**WHAT TO DO**
Find the word "article" in the listing; pull out each line holding it.

**SOURCE RECORDS**
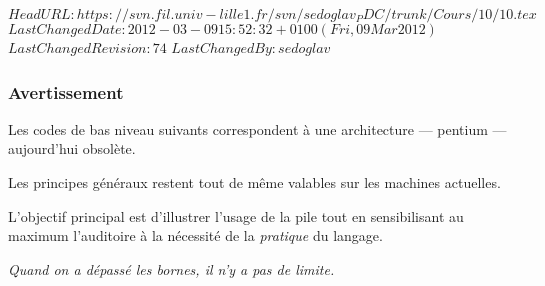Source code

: \svnidlong 
{$HeadURL: https://svn.fil.univ-lille1.fr/svn/sedoglav_PDC/trunk/Cours/10/10.tex $} 
{$LastChangedDate: 2012-03-09 15:52:32 +0100 (Fri, 09 Mar 2012) $} 
{$LastChangedRevision: 74 $} 
{$LastChangedBy: sedoglav $} 
\begin{frame}
  \frametitle{Avertissement}%
  Les codes de bas niveau suivants correspondent \`a une architecture
  --- pentium --- aujourd'hui obsol\`ete. 
  \par\bigskip
  Les principes g\'en\'eraux restent tout de m\^eme valables sur les
  machines actuelles.
  \par\bigskip
  L'objectif principal est d'illustrer l'usage de la pile tout en
  sensibilisant au maximum l'auditoire \`a la n\'ecessit\'e de la
  \emph{pratique} du langage.
  \par\bigskip
  \emph{Quand on a d\'epass\'e les bornes, il n'y a pas de limite.}
\end{frame}
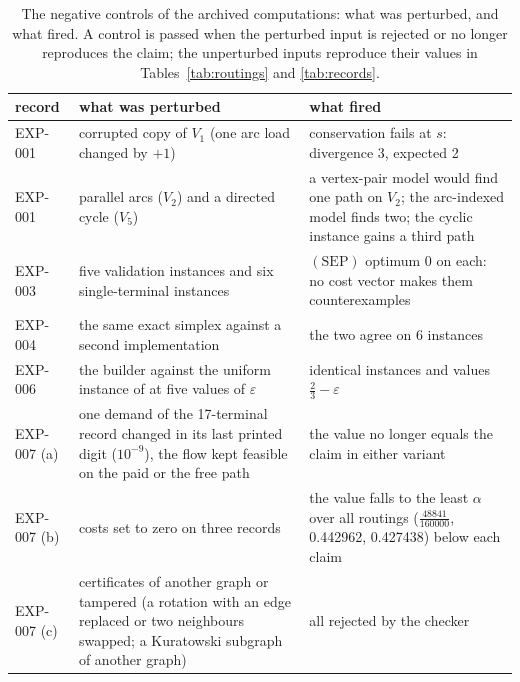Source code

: \begin{table}[t]
\centering\footnotesize
\begin{tabular}{@{}>{\raggedright\arraybackslash}p{1.2cm}>{\raggedright\arraybackslash}p{5.7cm}>{\raggedright\arraybackslash}p{5.3cm}@{}}
\toprule
record & what was perturbed & what fired\\
\midrule
EXP-001 & corrupted copy of $V_1$ (one arc load changed by $+1$) & conservation fails at $s$: divergence 3, expected 2\\
EXP-001 & parallel arcs ($V_2$) and a directed cycle ($V_5$) & a vertex-pair model would find one path on $V_2$; the arc-indexed model finds two; the cyclic instance gains a third path\\
EXP-003 & five validation instances and six single-terminal instances & $(\mathrm{SEP})$ optimum $0$ on each: no cost vector makes them counterexamples\\
EXP-004 & the same exact simplex against a second implementation & the two agree on 6 instances\\
EXP-006 & the builder against the uniform instance of \cite{Afr26} at five values of $\varepsilon$ & identical instances and values $\tfrac23-\varepsilon$\\
EXP-007 (a) & one demand of the 17-terminal record changed in its last printed digit ($10^{-9}$), the flow kept feasible on the paid or the free path & the value no longer equals the claim in either variant\\
EXP-007 (b) & costs set to zero on three records & the value falls to the least $\alpha$ over all routings ($\tfrac{48841}{160000}$, 0.442962, 0.427438) below each claim\\
EXP-007 (c) & 7 certificates of another graph or tampered (a rotation with an edge replaced or two neighbours swapped; a Kuratowski subgraph of another graph) & all rejected by the checker\\
\bottomrule
\end{tabular}
\caption{The negative controls of the archived computations: what was perturbed, and what fired. A control is passed when the perturbed input is rejected or no longer reproduces the claim; the unperturbed inputs reproduce their values in Tables~\ref{tab:routings} and \ref{tab:records}.}
\label{tab:controls}
\end{table}
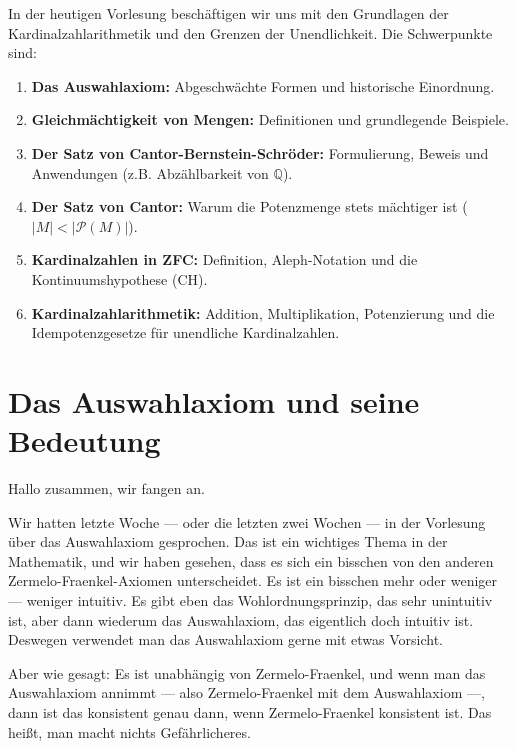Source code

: 
\begin{nice-box}
In der heutigen Vorlesung beschäftigen wir uns mit den Grundlagen der Kardinalzahlarithmetik und den Grenzen der Unendlichkeit. Die Schwerpunkte sind:
\begin{enumerate}[label=\textbf{\arabic*.}]
    \item \textbf{Das Auswahlaxiom:} Abgeschwächte Formen und historische Einordnung.
    \item \textbf{Gleichmächtigkeit von Mengen:} Definitionen und grundlegende Beispiele.
    \item \textbf{Der Satz von Cantor-Bernstein-Schröder:} Formulierung, Beweis und Anwendungen (z.B. Abzählbarkeit von $\mathbb{Q}$).
    \item \textbf{Der Satz von Cantor:} Warum die Potenzmenge stets mächtiger ist ($|M| < |\mathcal{P}(M)|$).
    \item \textbf{Kardinalzahlen in ZFC:} Definition, Aleph-Notation und die Kontinuumshypothese (CH).
    \item \textbf{Kardinalzahlarithmetik:} Addition, Multiplikation, Potenzierung und die Idempotenzgesetze für unendliche Kardinalzahlen.
\end{enumerate}
\end{nice-box}

\section{Das Auswahlaxiom und seine Bedeutung}

\begin{spoken-clean}[00:00:00 - 00:01:55]
Hallo zusammen, wir fangen an.

Wir hatten letzte Woche --- oder die letzten zwei Wochen --- in der Vorlesung über das Auswahlaxiom gesprochen. Das ist ein wichtiges Thema in der Mathematik, und wir haben gesehen, dass es sich ein bisschen von den anderen Zermelo-Fraenkel-Axiomen unterscheidet. Es ist ein bisschen mehr oder weniger --- weniger intuitiv. Es gibt eben das Wohlordnungsprinzip, das sehr unintuitiv ist, aber dann wiederum das Auswahlaxiom, das eigentlich doch intuitiv ist. Deswegen verwendet man das Auswahlaxiom gerne mit etwas Vorsicht.

Aber wie gesagt: Es ist unabhängig von Zermelo-Fraenkel, und wenn man das Auswahlaxiom annimmt --- also Zermelo-Fraenkel mit dem Auswahlaxiom ---, dann ist das konsistent genau dann, wenn Zermelo-Fraenkel konsistent ist. Das heißt, man macht nichts Gefährlicheres.
\end{spoken-clean}

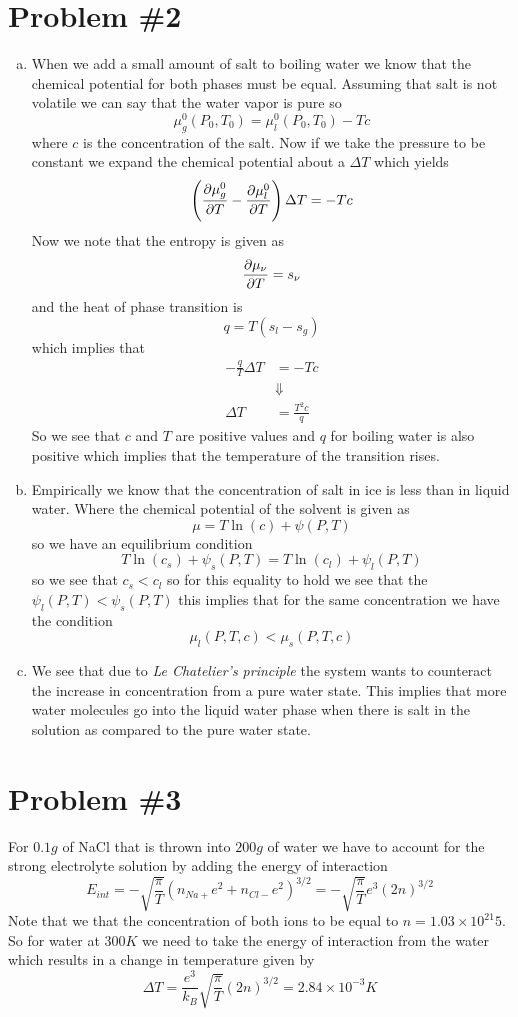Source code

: \documentclass[11pt]{article}
\numberwithin{equation}{section}
\begin{document}
\pagebreak

\section{Problem \#2}
\begin{enumerate}[(a)]
\item When we add a small amount of salt to boiling water we know that the chemical potential
for both phases must be equal. Assuming that salt is not volatile we can say that the water
vapor is pure so 
$$\mu_{g}^{0}(P_0,T_0) = \mu_{l}^{0}(P_0,T_0) - Tc$$
where $c$ is the concentration of the salt. Now if we take the pressure to be constant we 
expand the chemical potential about a $\Delta{T}$ which yields
$$\left(\frac{\partial{\mu_{g}^{0}}}{\partial{T}}-\frac{\partial{\mu_{l}^{0}}}{\partial{T}}\right)\Delta{T} = -Tc$$
Now we note that the entropy is given as
$$\frac{\partial{\mu_{\nu}}}{\partial{T}} = s_{\nu}$$
and the heat of phase transition is
$$q = T(s_l-s_g)$$
which implies that
\begin{align*}
-\frac{q}{T}\Delta{T} &= -Tc\\
&\Downarrow\\
\Delta{T} &= \frac{T^2c}{q}
\end{align*}
So we see that $c$ and $T$ are positive values and $q$ for boiling water is also positive 
which implies that the temperature of the transition rises.

\item Empirically we know that the concentration of salt in ice is less than in liquid water.
Where the chemical potential of the solvent is given as
$$\mu = T\ln(c) + \psi(P,T)$$
so we have an equilibrium condition
$$T\ln(c_s) + \psi_s(P,T) = T\ln(c_l) + \psi_l(P,T)$$
so we see that $c_{s}<c_{l}$ so for this equality to hold we see that the
$\psi_l(P,T)<\psi_s(P,T)$
this implies that for the same concentration we have the condition
$$\mu_l(P,T,c)<\mu_s(P,T,c)$$

\item We see that due to \emph{Le Chatelier's principle} the system wants to counteract the
increase in concentration from a pure water state. This implies that more water molecules 
go into the liquid water phase when there is salt in the solution as compared to the pure 
water state.
\end{enumerate}

\pagebreak

\section{Problem \#3}
For $0.1\unit{g}$ of NaCl that is thrown into $200\unit{g}$ of water we have to account for
the strong electrolyte solution by adding the energy of interaction
$$E_{int} = -\sqrt{\frac{\pi}{T}}\left(n_{Na+}e^2+n_{Cl-}e^2\right)^{3/2} = -\sqrt{\frac{\pi}{T}}e^3\left(2n\right)^{3/2}$$
Note that we that the concentration of both ions to be equal to $n = 1.03\times10^{21}5$. So for water at 
$300\unit{K}$ we need to take the energy of interaction from the water which results in a 
change in temperature given by
$$\Delta{T} = \frac{e^3}{k_B}\sqrt{\frac{\pi}{T}}\left(2n\right)^{3/2} = 2.84\times10^{-3}\unit{K}$$
\end{document}

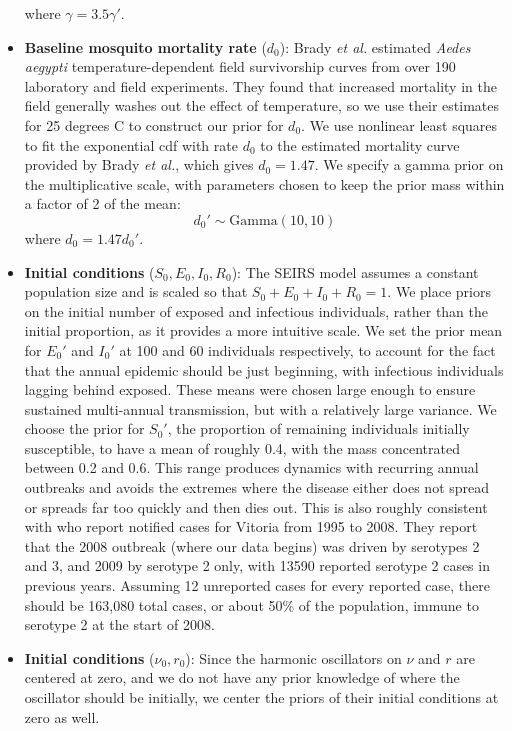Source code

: \documentclass[12pt,letterpaper]{article}
\begin{document}
\begin{itemize}
where $\gamma = 3.5\gamma'$.
\\
\item \textbf{Baseline mosquito mortality rate} ($d_0$): Brady \textit{et al.} \cite{Brady2013} estimated \textit{Aedes aegypti} temperature-dependent field survivorship curves from over 190 laboratory and field experiments.
They found that increased mortality in the field generally washes out the effect of temperature, so we use their estimates for 25 degrees C to construct our prior for $d_0$.  
We use nonlinear least squares to fit the exponential cdf with rate $d_0$ to the estimated mortality curve provided by Brady \textit{et al.}, which gives $d_0 = 1.47$.
We specify a gamma prior on the multiplicative scale, with parameters chosen to keep the prior mass within a factor of 2 of the mean:
\begin{equation}
d_0' \sim \text{Gamma}(10, 10)
\end{equation}
where $d_0 = 1.47d_0'$.
\\
\item \textbf{Initial conditions} ($S_0, E_0, I_0, R_0$): The SEIRS model assumes a constant population size and is scaled so that $S_0+E_0+I_0+R_0 = 1$.
We place priors on the initial number of exposed and infectious individuals, rather than the initial proportion, as it provides a more intuitive scale.
We set the prior mean for $E_0'$ and $I_0'$ at 100 and 60 individuals respectively, to account for the fact that the annual epidemic should be just beginning, with infectious individuals lagging behind exposed.
These means were chosen large enough to ensure sustained multi-annual transmission, but with a relatively large variance.
We choose the prior for $S_0'$, the proportion of remaining individuals initially susceptible, to have a mean of roughly  0.4, with the mass concentrated between 0.2 and 0.6.
This range produces dynamics with recurring annual outbreaks and avoids the extremes where the disease either does not spread or spreads far too quickly and then dies out.
This is also roughly consistent with \cite{Cardoso2011a} who report notified cases for Vitoria from 1995 to 2008. 
They report that the 2008 outbreak (where our data begins) was driven by serotypes 2 and 3, and 2009 by serotype 2 only, with 13590 reported serotype 2 cases in previous years.
Assuming 12 unreported cases for every reported case, there should be 163,080 total cases, or about 50\% of the population, immune to serotype 2 at the start of 2008.
\\
\item \textbf{Initial conditions} ($\nu_0, r_0$): Since the harmonic oscillators on $\nu$ and $r$ are centered at zero, and we do not have any prior knowledge of where the oscillator should be initially, we center the priors of their initial conditions at zero as well.  

\end{itemize}
\end{document}
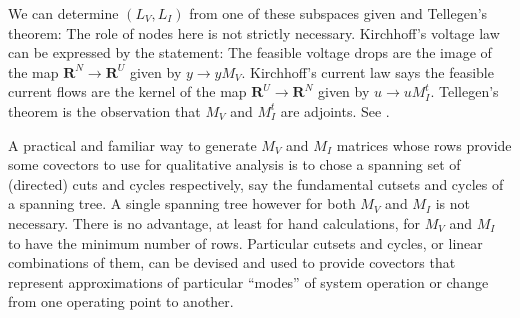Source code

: \documentclass{amsproc-sunycstr}
\def\Reals{\ensuremath{\mathbf R}}
\theoremstyle{plain}
\theoremstyle{definition}
\theoremstyle{remark}
\newcommand{\extra}[1]{{{#1}}}
\begin{document}
\extra{ 
We can determine
$(L_V, L_I)$ from one of these subspaces given and Tellegen's theorem: The
role of nodes here is not strictly necessary.
Kirchhoff's voltage law can be expressed by the statement:  
The feasible voltage drops are the image of the map 
$\Reals^N\rightarrow\Reals^U$ given by $y\rightarrow y M_V$.  
Kirchhoff's current law says the feasible current flows are the kernel
of the map $\Reals^U\rightarrow\Reals^N$ given by $u\rightarrow u M_I^t$.
Tellegen's theorem is the observation that $M_V$ and $M_I^t$ are adjoints.
See \cite{WyattTele}.}

\extra{
A practical and familiar way to generate $M_V$ and $M_I$ matrices whose rows 
provide some covectors to use for qualitative analysis is to 
chose a spanning set of (directed) cuts and cycles respectively, say
the fundamental cutsets and cycles of a spanning tree.  A single spanning
tree however
for both $M_V$ and $M_I$ is not necessary.  There is no advantage, at 
least for hand calculations, for $M_V$ and $M_I$ to have the minimum
number of rows.  Particular cutsets and cycles, or linear combinations of
them, can be devised and used to provide covectors that represent
approximations of particular ``modes'' of system operation or change 
from one operating point to another.}
\end{document}
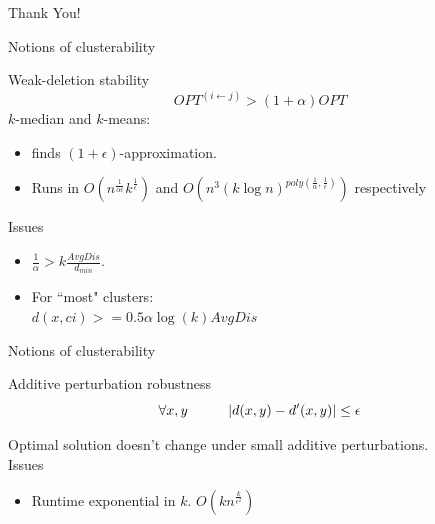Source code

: \documentclass{beamer}
\begin{document}
\begin{frame}
    \Huge{\centerline{Thank You!}}
\end{frame}

\begin{frame}{Notions of clusterability}
	
	{\color{blue} Weak-deletion stability}\\
	\vspace{0.5cm}$$OPT^{(i \leftarrow j)} > (1 + \alpha)OPT$$
	$k$-median and $k$-means:
	\begin{itemize}
		\item finds $(1+\epsilon)$-approximation.
		\item Runs in $O(n^{\frac{1}{\alpha \epsilon}} k^{\frac{1}{\epsilon}})$ and $O(n^3 (k\log n)^{poly(\frac{1}{\alpha}, \frac{1}{\epsilon})})$ respectively
	\end{itemize}
	
	\vspace{0.5cm}\alert{Issues}\\
	\begin{itemize}
	\item $\frac{1}{\alpha} > k \frac{AvgDis}{d_{min}}$. 
	\item For ``most" clusters:\\ $d(x, ci) >= 0.5 \alpha \log(k) AvgDis$
	\end{itemize}
\end{frame}

\begin{frame}{Notions of clusterability}
	
	{\color{blue} Additive perturbation robustness}\\
	$$\forall x, y  \hspace{0.4in}|d(x, y) - d'(x, y)| \le \epsilon\vspace{0.5cm}$$

	Optimal solution doesn't change under small additive perturbations.\\
	
	\vspace{1cm}\alert{Issues}\\
	\begin{itemize}
		\item Runtime exponential in $k$. $O(kn^{\frac{k}{\epsilon^2}})$
	\end{itemize}
\end{frame}
\end{document}
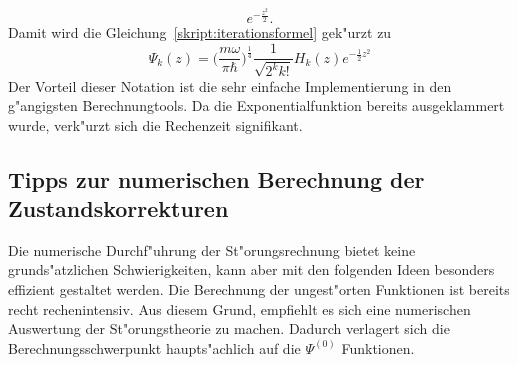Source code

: \begin{refsection}
\[e^{-\frac{z^2}2}.
\]
Damit wird die Gleichung~\ref{skript:iterationsformel} gek"urzt zu
\begin{equation}
\Psi_k(z)
=
\biggl(\frac{m\omega}{\pi\hbar}\biggr)^\frac14
\frac1{\sqrt{2^k k!}}H_k(z)
e^{-\frac12 z^2}
\end{equation}
Der Vorteil dieser Notation ist die sehr einfache Implementierung
in den g"angigsten Berechnungtools.
Da die Exponentialfunktion bereits ausgeklammert wurde, verk"urzt sich die Rechenzeit
signifikant.
\subsection{Tipps zur numerischen Berechnung der Zustandskorrekturen}
Die numerische Durchf"uhrung der St"orungsrechnung bietet keine grunds"atzlichen 
Schwierigkeiten, kann aber mit den folgenden Ideen besonders effizient 
gestaltet werden.
Die Berechnung der ungest"orten Funktionen ist bereits recht rechenintensiv.
Aus diesem Grund,
empfiehlt es sich eine numerischen Auswertung der St"orungstheorie zu machen.
Dadurch verlagert sich die Berechnungsschwerpunkt
haupts"achlich auf die $\Psi^{(0)}$ Funktionen.

\end{refsection}
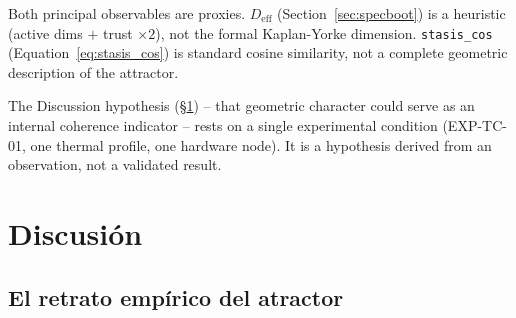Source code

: \documentclass[11pt, a4paper]{article}
\begin{document}
\begin{description}[itemsep=0.55em]
  \item[Proxy metrics]
    Both principal observables are proxies.
    $D_\text{eff}$ (Section~\ref{sec:specboot}) is a heuristic (active dims
    $+$ trust $\times 2$), not the formal Kaplan-Yorke dimension.
    \texttt{stasis\_cos} (Equation~\ref{eq:stasis_cos}) is standard cosine
    similarity, not a complete geometric description of the attractor.

  \item[Alignment: single observation, not systematic validation]
    The Discussion hypothesis (\S\ref{sec:discussion}) -- that geometric
    character could serve as an internal coherence indicator -- rests on
    a single experimental condition (EXP-TC-01, one thermal profile, one
    hardware node).
    It is a hypothesis derived from an observation, not a validated result.

\end{description}


\section{Discusión}
\label{sec:discussion}

\subsection{El retrato empírico del atractor}
\end{document}
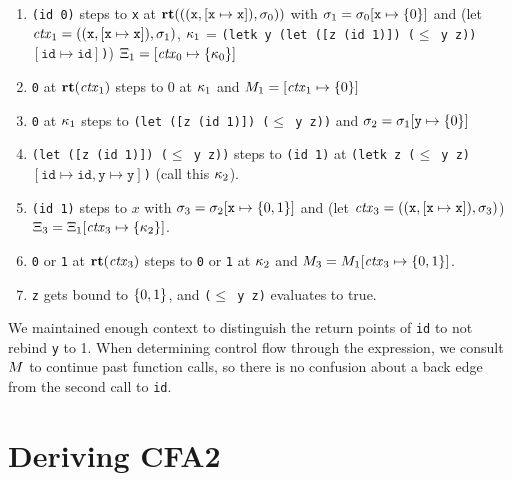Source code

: \documentclass{llncs}
\begin{document}
\begin{enumerate}
\item{\texttt{(id 0)} steps to \texttt{x} at $\mathbf{rt}(((\texttt{x}, [\texttt{x}\mapsto\texttt{x}]), \sigma_0))$ with $\sigma_1 =
    \sigma_0[\texttt{x} \mapsto \{ 0 \}]$ and
    (let $\mathit{ctx}_1 = ((\texttt{x},[\texttt{x}\mapsto\texttt{x}]),\sigma_1)$,
         $\kappa_1$ = \texttt{(letk y (let ([z (id 1)]) ($\le$ y z)) $[\texttt{id}\mapsto{\texttt{id}}]$)})
    $\Xi_1 = [\mathit{ctx}_0 \mapsto \{ \kappa_0 \}]$}
\item{\texttt{0} at $\mathbf{rt}(\mathit{ctx}_1)$ steps to $0$ at $\kappa_1$ and $M_1 = [\mathit{ctx}_1 \mapsto \{ 0 \}]$}
\item{\texttt{0} at $\kappa_1$ steps to \texttt{(let ([z (id 1)]) ($\le$ y z))} and $\sigma_2 = \sigma_1[\texttt{y} \mapsto \{ 0 \}]$}
\item{\texttt{(let ([z (id 1)]) ($\le$ y z))} steps to \texttt{(id 1)} at \texttt{(letk z ($\le$ y z) $[\texttt{id} \mapsto \texttt{id}, \texttt{y} \mapsto \texttt{y}]$)} (call this $\kappa_2$).}
\item{\texttt{(id 1)} steps to $x$ with $\sigma_3 = \sigma_2[\texttt{x} \mapsto \{ 0,1 \}]$ and
      (let $\mathit{ctx}_3 = ((\texttt{x},[\texttt{x}\mapsto\texttt{x}]),\sigma_3)$) $\Xi_3 =\Xi_1[\mathit{ctx}_3 \mapsto \{ \kappa_2 \}]$.}
\item{\texttt{0} or \texttt{1} at $\mathbf{rt}(\mathit{ctx}_3)$ steps to \texttt{0} or \texttt{1} at $\kappa_2$ and $M_3 = M_1[\mathit{ctx}_3 \mapsto \{ 0,1 \}]$.}
\item{\texttt{z} gets bound to $\{ 0,1 \}$, and \texttt{($\le$ y z)} evaluates to true.}
\end{enumerate}

We maintained enough context to distinguish the return points of
\texttt{id} to not rebind \texttt{y} to 1. When determining control
flow through the expression, we consult $M$ to continue past
function calls, so there is no confusion about a back edge from the
second call to \texttt{id}.

\section{Deriving CFA2}
\label{sec:cfa2}
\end{document}
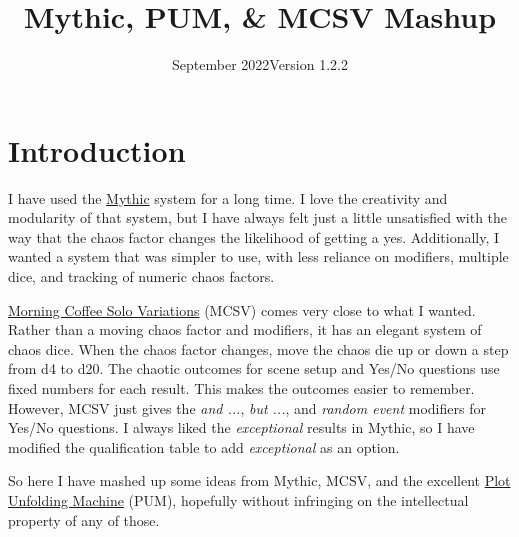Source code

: 

\title{Mythic, PUM, \& MCSV Mashup}
\date{September 2022\newline{}Version 1.2.2}



\mainmatter

\section{Introduction}
I have used the \href{https://www.wordmillgames.com/mythic-gme.html}{Mythic}
system for a long time. I love the creativity and modularity of that system,
but I have always felt just a little unsatisfied with the way that the chaos
factor changes the likelihood of getting a yes. Additionally, I wanted a system
that was simpler to use, with less reliance on modifiers, multiple dice, and
tracking of numeric chaos factors.

\href{https://aleaiactandaest.blogspot.com/p/downloads.html}{Morning Coffee Solo
Variations} (MCSV) comes very close to what I wanted. Rather than a moving chaos
factor and modifiers, it has an elegant system of chaos dice. When the chaos
factor changes, move the chaos die up or down a step from d4 to d20. The chaotic
outcomes for scene setup and Yes/No questions use fixed numbers for each result.
This makes the outcomes easier to remember. However, MCSV just gives the
\emph{and ...}, \emph{but ...}, and \emph{random event} modifiers for Yes/No
questions. I always liked the \emph{exceptional} results in Mythic, so I have
modified the qualification table to add \emph{exceptional} as an option.

So here I have mashed up some ideas from Mythic, MCSV, and the excellent
\href{https://jeansenvaars.itch.io/plot-unfolding-machine}{Plot Unfolding
Machine} (PUM), hopefully without infringing on the intellectual property of any
of those.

**EXERCISE RESULT**
: \documentclass[11pt]{article}
: \documentclass[12pt,letterpaper]{article}
: \documentclass[11pt, a4paper]{article}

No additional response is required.